Warren Buffett: The financial panic is over
By Jonathan Stempel and Clare Baldwin
NEW YORK (Reuters) - Warren Buffett, perhaps the world's most admired investor, said on Thursday the financial panic that gripped the globe last year is a thing of the past, even as the U.S. economy's struggles persist.
"The financial panic is behind us," the world's second-richest person said at Columbia University's business school. "Our economy was sputtering, still is sputtering some."
Buffett, 79, nevertheless said there is greater opportunity for investments inside the United States than outside, noting that the U.S. economy is far larger than any other.
He appeared at Columbia with Microsoft Corp founder Bill Gates, the world's richest person and a Buffett friend and bridge partner.
Last month, preliminary government data showed the U.S. economy expanded in the third quarter, the first three-month period of growth since the second quarter of 2008.
Nonetheless, the U.S. unemployment rate last month reached 10.2 percent, the first double-digit reading in 26 years.
Buffett last week made a big bet on the U.S. economy when his Berkshire Hathaway Inc agreed to pay about $26.4 billion for the 77 percent of railroad company Burlington Northern Santa Fe Corp that it did not already own.

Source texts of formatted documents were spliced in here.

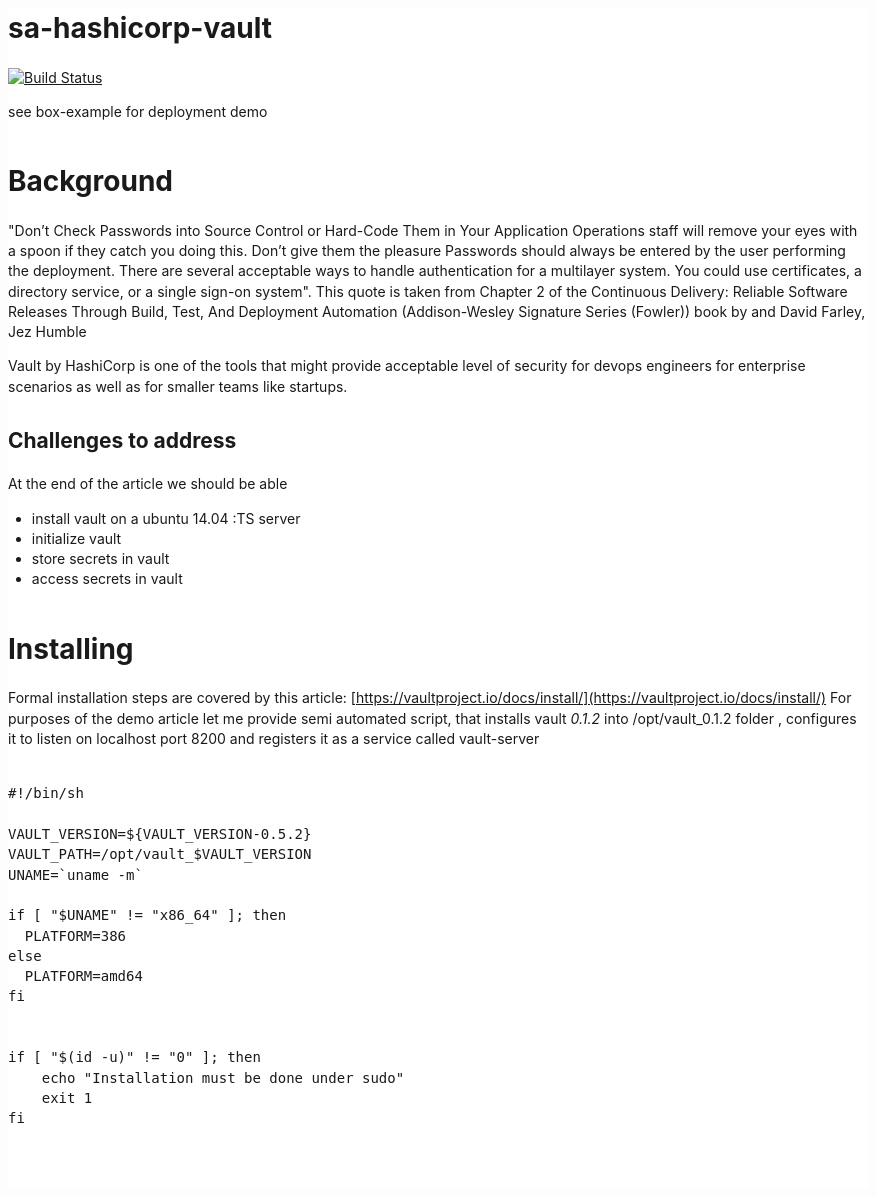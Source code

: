 sa-hashicorp-vault
==================

[![Build Status](https://travis-ci.org/softasap/sa-hashicorp-vault.svg?branch=master)](https://travis-ci.org/softasap/sa-hashicorp-vault)

see box-example for deployment demo


# Background
"Don’t Check Passwords into Source Control or Hard-Code Them
in Your Application
Operations staff will remove your eyes with a spoon if they catch you doing this.
Don’t give them the pleasure Passwords should always be entered by the user performing the deployment. There are several acceptable ways to handle authentication for a multilayer system. You could use certificates, a directory service, or a single sign-on system". This quote is taken from Chapter 2 of the Continuous Delivery: Reliable Software Releases Through Build, Test, And Deployment Automation (Addison-Wesley Signature Series (Fowler)) book by and David Farley, Jez Humble

Vault by HashiCorp is one of the tools that might provide acceptable level of security for devops engineers for enterprise scenarios as well as for smaller teams like startups.

## Challenges to address
  At the end of the article we should be able

- install vault on a ubuntu 14.04 :TS server
- initialize vault
- store secrets in vault
- access secrets in vault

# Installing

Formal installation steps are covered by this article: [https://vaultproject.io/docs/install/](https://vaultproject.io/docs/install/)
For purposes of the demo article let me provide semi automated script, that installs vault *0.1.2* into /opt/vault_0.1.2 folder , configures it to listen on localhost port 8200 and registers it as a service called vault-server
<pre>

#!/bin/sh

VAULT_VERSION=${VAULT_VERSION-0.5.2}
VAULT_PATH=/opt/vault_$VAULT_VERSION
UNAME=`uname -m`

if [ "$UNAME" != "x86_64" ]; then
  PLATFORM=386
else
  PLATFORM=amd64
fi


if [ "$(id -u)" != "0" ]; then
	echo "Installation must be done under sudo"
	exit 1
fi
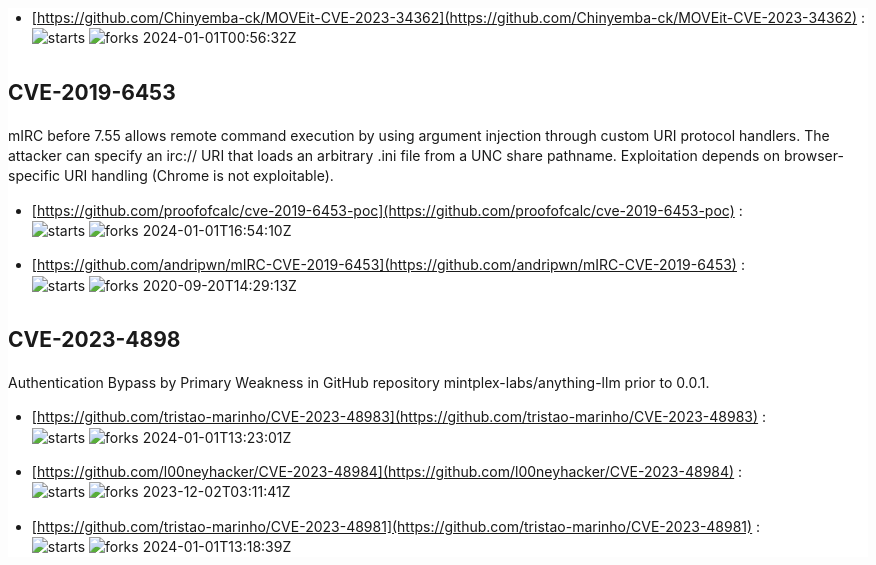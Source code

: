 - [https://github.com/Chinyemba-ck/MOVEit-CVE-2023-34362](https://github.com/Chinyemba-ck/MOVEit-CVE-2023-34362) :  
![starts](https://img.shields.io/github/stars/Chinyemba-ck/MOVEit-CVE-2023-34362.svg) 
![forks](https://img.shields.io/github/forks/Chinyemba-ck/MOVEit-CVE-2023-34362.svg) 
2024-01-01T00:56:32Z

## CVE-2019-6453
 mIRC before 7.55 allows remote command execution by using argument injection through custom URI protocol handlers. The attacker can specify an irc:// URI that loads an arbitrary .ini file from a UNC share pathname. Exploitation depends on browser-specific URI handling (Chrome is not exploitable).

- [https://github.com/proofofcalc/cve-2019-6453-poc](https://github.com/proofofcalc/cve-2019-6453-poc) :  
![starts](https://img.shields.io/github/stars/proofofcalc/cve-2019-6453-poc.svg) 
![forks](https://img.shields.io/github/forks/proofofcalc/cve-2019-6453-poc.svg) 
2024-01-01T16:54:10Z

- [https://github.com/andripwn/mIRC-CVE-2019-6453](https://github.com/andripwn/mIRC-CVE-2019-6453) :  
![starts](https://img.shields.io/github/stars/andripwn/mIRC-CVE-2019-6453.svg) 
![forks](https://img.shields.io/github/forks/andripwn/mIRC-CVE-2019-6453.svg) 
2020-09-20T14:29:13Z

## CVE-2023-4898
 Authentication Bypass by Primary Weakness in GitHub repository mintplex-labs/anything-llm prior to 0.0.1.

- [https://github.com/tristao-marinho/CVE-2023-48983](https://github.com/tristao-marinho/CVE-2023-48983) :  
![starts](https://img.shields.io/github/stars/tristao-marinho/CVE-2023-48983.svg) 
![forks](https://img.shields.io/github/forks/tristao-marinho/CVE-2023-48983.svg) 
2024-01-01T13:23:01Z

- [https://github.com/l00neyhacker/CVE-2023-48984](https://github.com/l00neyhacker/CVE-2023-48984) :  
![starts](https://img.shields.io/github/stars/l00neyhacker/CVE-2023-48984.svg) 
![forks](https://img.shields.io/github/forks/l00neyhacker/CVE-2023-48984.svg) 
2023-12-02T03:11:41Z

- [https://github.com/tristao-marinho/CVE-2023-48981](https://github.com/tristao-marinho/CVE-2023-48981) :  
![starts](https://img.shields.io/github/stars/tristao-marinho/CVE-2023-48981.svg) 
![forks](https://img.shields.io/github/forks/tristao-marinho/CVE-2023-48981.svg) 
2024-01-01T13:18:39Z
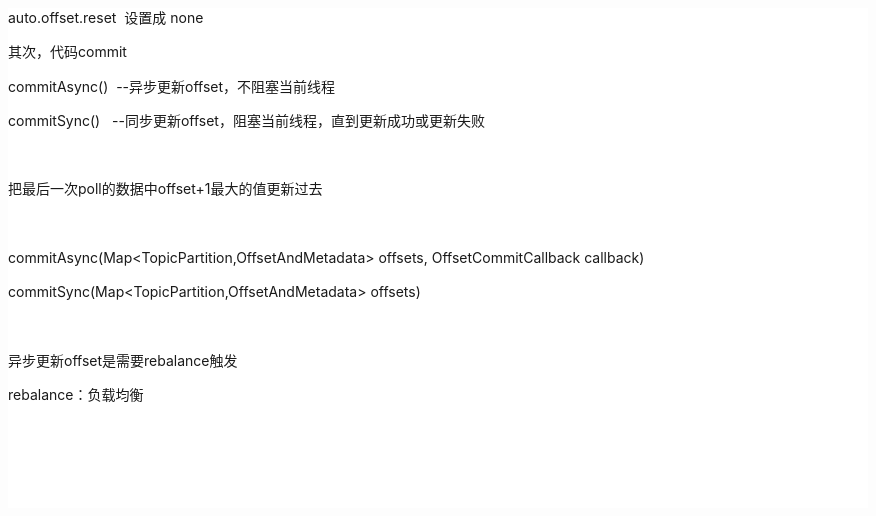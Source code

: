 <p>auto.offset.reset  设置成 none</p>

<p>其次，代码commit</p>

<p>commitAsync()  --异步更新offset，不阻塞当前线程</p>

<p>commitSync()   --同步更新offset，阻塞当前线程，直到更新成功或更新失败</p>

<p> </p>

<p>把最后一次poll的数据中offset+1最大的值更新过去</p>

<p> </p>

<p>commitAsync(Map&lt;TopicPartition,OffsetAndMetadata&gt; offsets, OffsetCommitCallback callback)</p>

<p>commitSync(Map&lt;TopicPartition,OffsetAndMetadata&gt; offsets)</p>

<p> </p>

<p>异步更新offset是需要rebalance触发</p>

<p>rebalance：负载均衡</p>

<p> </p>

<p> </p>

<p> </p>            </div>
                </div>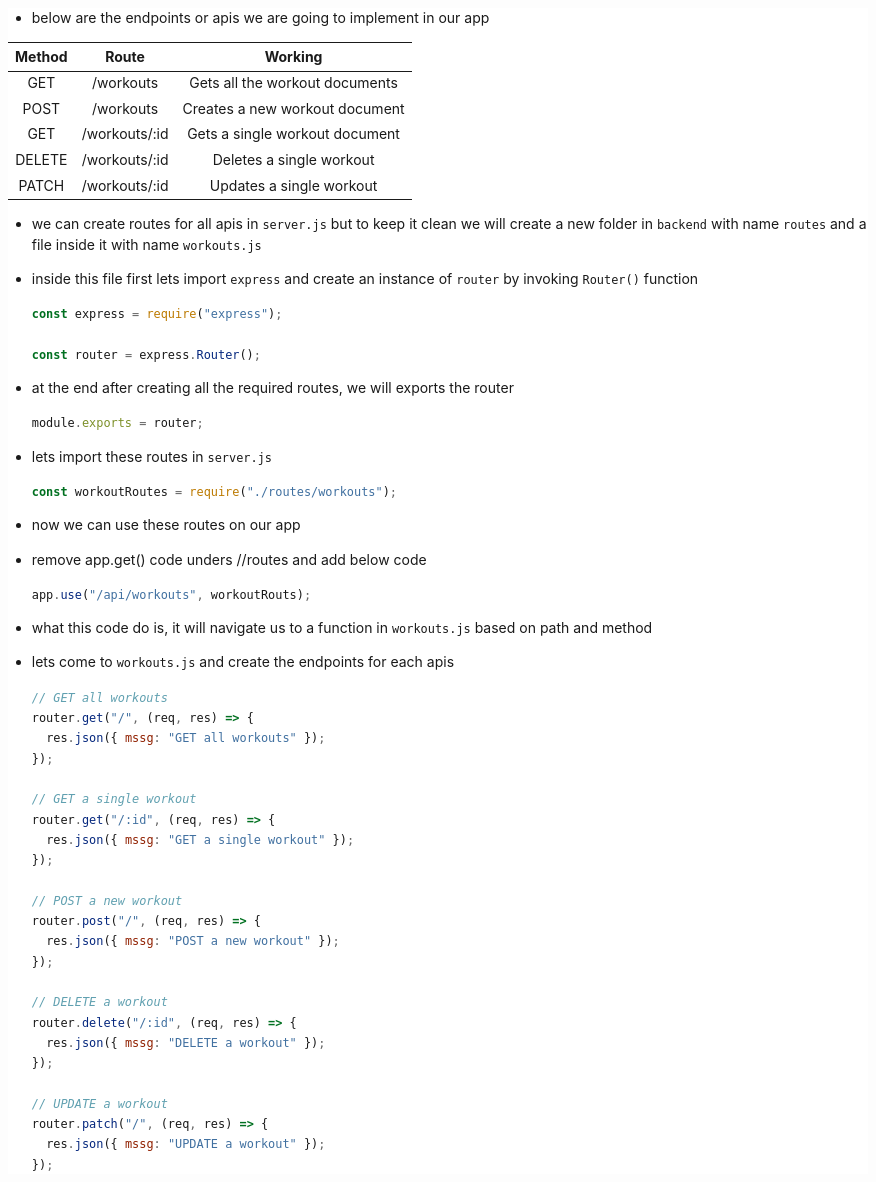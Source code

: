 - below are the endpoints or apis we are going to implement in our app

| Method |     Route     |            Working             |
| :----: | :-----------: | :----------------------------: |
|  GET   |   /workouts   | Gets all the workout documents |
|  POST  |   /workouts   | Creates a new workout document |
|  GET   | /workouts/:id | Gets a single workout document |
| DELETE | /workouts/:id |    Deletes a single workout    |
| PATCH  | /workouts/:id |    Updates a single workout    |

- we can create routes for all apis in `server.js` but to keep it clean we will create a new folder in `backend` with name `routes` and a file inside it with name `workouts.js`

- inside this file first lets import `express` and create an instance of `router` by invoking `Router()` function

  ```javascript
  const express = require("express");

  const router = express.Router();
  ```

- at the end after creating all the required routes, we will exports the router

  ```javascript
  module.exports = router;
  ```

- lets import these routes in `server.js`
  ```javascript
  const workoutRoutes = require("./routes/workouts");
  ```
- now we can use these routes on our app
- remove app.get() code unders //routes and add below code
  ```javascript
  app.use("/api/workouts", workoutRouts);
  ```
- what this code do is, it will navigate us to a function in `workouts.js` based on path and method
- lets come to `workouts.js` and create the endpoints for each apis

  ```javascript
  // GET all workouts
  router.get("/", (req, res) => {
    res.json({ mssg: "GET all workouts" });
  });

  // GET a single workout
  router.get("/:id", (req, res) => {
    res.json({ mssg: "GET a single workout" });
  });

  // POST a new workout
  router.post("/", (req, res) => {
    res.json({ mssg: "POST a new workout" });
  });

  // DELETE a workout
  router.delete("/:id", (req, res) => {
    res.json({ mssg: "DELETE a workout" });
  });

  // UPDATE a workout
  router.patch("/", (req, res) => {
    res.json({ mssg: "UPDATE a workout" });
  });
  ```
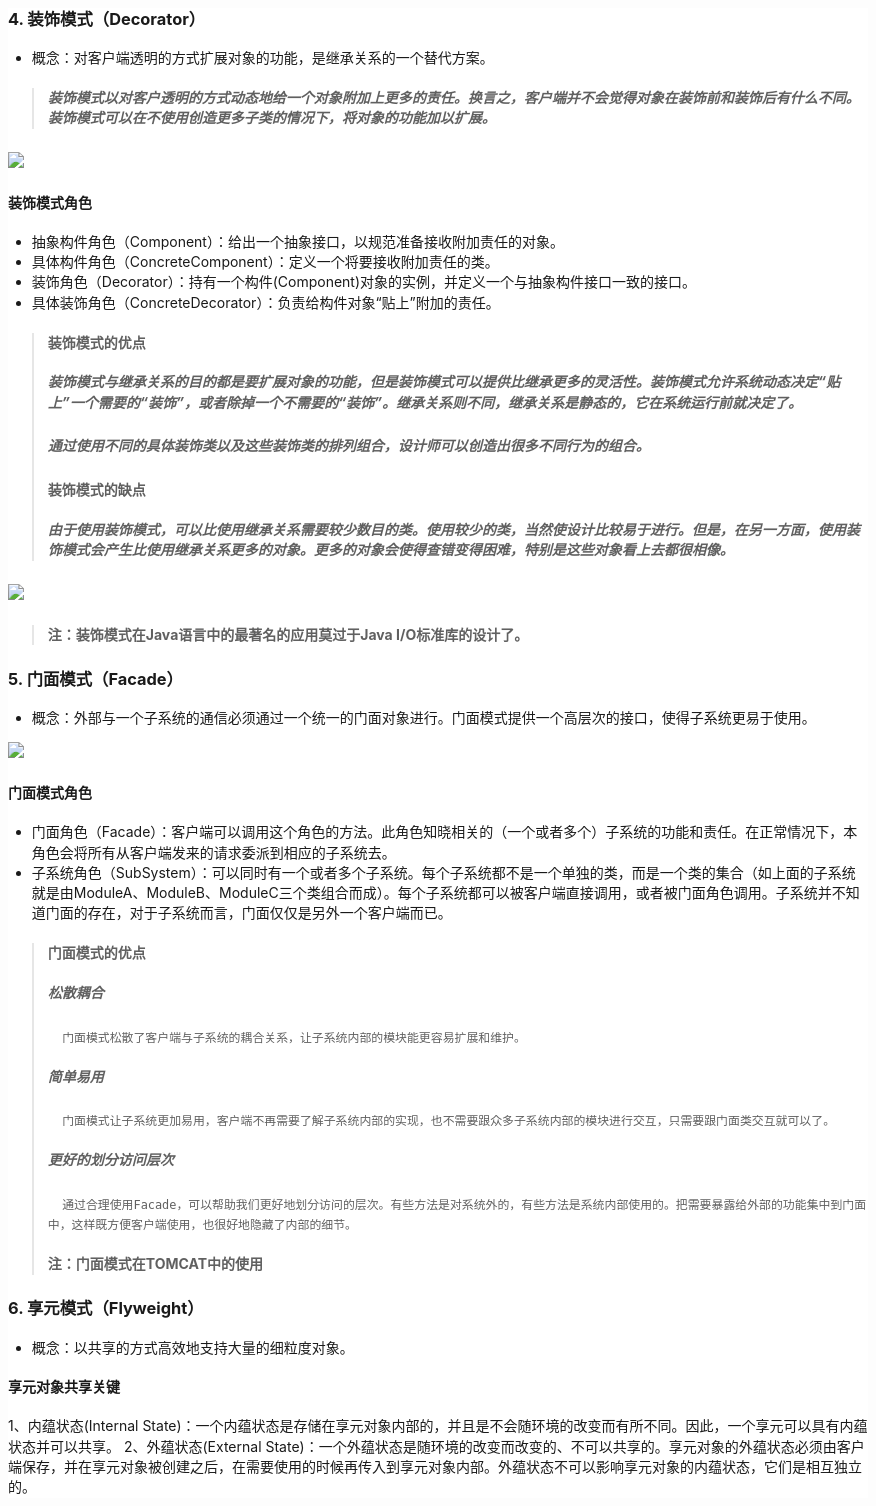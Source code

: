### 4. **装饰模式（Decorator）**
* 概念：对客户端透明的方式扩展对象的功能，是继承关系的一个替代方案。

> ##### 装饰模式以对客户透明的方式动态地给一个对象附加上更多的责任。换言之，客户端并不会觉得对象在装饰前和装饰后有什么不同。装饰模式可以在不使用创造更多子类的情况下，将对象的功能加以扩展。

![](http://m.qpic.cn/psb?/V11AXMr91seOnq/0W0jB3F4w9*j0kGraxu0hcTLhveoEuSRM0vsMVJxg74!/b/dPIAAAAAAAAA&bo=QASAAgAAAAARB*Y!&rf=viewer_4)

#### 装饰模式角色
* 抽象构件角色（Component）：给出一个抽象接口，以规范准备接收附加责任的对象。
* 具体构件角色（ConcreteComponent）：定义一个将要接收附加责任的类。
* 装饰角色（Decorator）：持有一个构件(Component)对象的实例，并定义一个与抽象构件接口一致的接口。
* 具体装饰角色（ConcreteDecorator）：负责给构件对象“贴上”附加的责任。

> #### **装饰模式的优点**
> ##### 装饰模式与继承关系的目的都是要扩展对象的功能，但是装饰模式可以提供比继承更多的灵活性。装饰模式允许系统动态决定“贴上”一个需要的“装饰”，或者除掉一个不需要的“装饰”。继承关系则不同，继承关系是静态的，它在系统运行前就决定了。
> ##### 通过使用不同的具体装饰类以及这些装饰类的排列组合，设计师可以创造出很多不同行为的组合。
> #### **装饰模式的缺点**
> ##### 由于使用装饰模式，可以比使用继承关系需要较少数目的类。使用较少的类，当然使设计比较易于进行。但是，在另一方面，使用装饰模式会产生比使用继承关系更多的对象。更多的对象会使得查错变得困难，特别是这些对象看上去都很相像。

![](http://m.qpic.cn/psb?/V11AXMr91seOnq/ISKwnHsDUl10nkuZVIl15q6*Fo7esc44jVDJaOqg95w!/b/dPIAAAAAAAAA&bo=ogW6AQAAAAARByw!&rf=viewer_4)

> #### 注：装饰模式在Java语言中的最著名的应用莫过于Java I/O标准库的设计了。

### 5. **门面模式（Facade）**
* 概念：外部与一个子系统的通信必须通过一个统一的门面对象进行。门面模式提供一个高层次的接口，使得子系统更易于使用。

![](http://a4.qpic.cn/psb?/V11AXMr91seOnq/dpYPEx*G.jbDDNeXnmez.TW61ykncHEFlfrnkqC4E5A!/b/dPMAAAAAAAAA&ek=1&kp=1&pt=0&bo=ZgQCAgAAAAARF0I!&vuin=568244632&tm=1516352400&sce=60-2-2&rf=viewer_4)

#### 门面模式角色
* 门面角色（Facade）：客户端可以调用这个角色的方法。此角色知晓相关的（一个或者多个）子系统的功能和责任。在正常情况下，本角色会将所有从客户端发来的请求委派到相应的子系统去。
* 子系统角色（SubSystem）：可以同时有一个或者多个子系统。每个子系统都不是一个单独的类，而是一个类的集合（如上面的子系统就是由ModuleA、ModuleB、ModuleC三个类组合而成）。每个子系统都可以被客户端直接调用，或者被门面角色调用。子系统并不知道门面的存在，对于子系统而言，门面仅仅是另外一个客户端而已。

> #### **门面模式的优点**
> ##### 松散耦合
>		门面模式松散了客户端与子系统的耦合关系，让子系统内部的模块能更容易扩展和维护。
> ##### 简单易用
> 		门面模式让子系统更加易用，客户端不再需要了解子系统内部的实现，也不需要跟众多子系统内部的模块进行交互，只需要跟门面类交互就可以了。
> ##### 更好的划分访问层次
> 		通过合理使用Facade，可以帮助我们更好地划分访问的层次。有些方法是对系统外的，有些方法是系统内部使用的。把需要暴露给外部的功能集中到门面中，这样既方便客户端使用，也很好地隐藏了内部的细节。
> #### 注：门面模式在TOMCAT中的使用

### 6. **享元模式（Flyweight）**
* 概念：以共享的方式高效地支持大量的细粒度对象。

#### 享元对象共享关键
1、内蕴状态(Internal State)：一个内蕴状态是存储在享元对象内部的，并且是不会随环境的改变而有所不同。因此，一个享元可以具有内蕴状态并可以共享。
2、外蕴状态(External State)：一个外蕴状态是随环境的改变而改变的、不可以共享的。享元对象的外蕴状态必须由客户端保存，并在享元对象被创建之后，在需要使用的时候再传入到享元对象内部。外蕴状态不可以影响享元对象的内蕴状态，它们是相互独立的。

"There will be more people in this country, 10, 20, 30 years from now," Buffett said. "They'll be moving more and more goods back and forth to each other and the most environmentally friendly and cost-efficient way of doing that is railroads."
Buffett said rail transport uses one-third less fuel and pollutes the air less than trucks, and that one train can supplant about 280 trucks.
Gates, who is also a Berkshire director, said other sectors might also boost the economy over the long term, including information technology, energy and medicine.
Separately, Buffett advised the U.S. government not to coddle companies that need bailouts to survive or preserve capital.
"More sticks are called for," he said.
Buffett gave Federal Reserve Chairman Ben Bernanke and U.S. Treasury Secretary Timothy Geithner "high marks" for how they managed the financial crisis.
The billionaire has praised Bernanke in the past, while mocking Geithner's stress tests for banks.
CNBC television was a host for the Columbia event.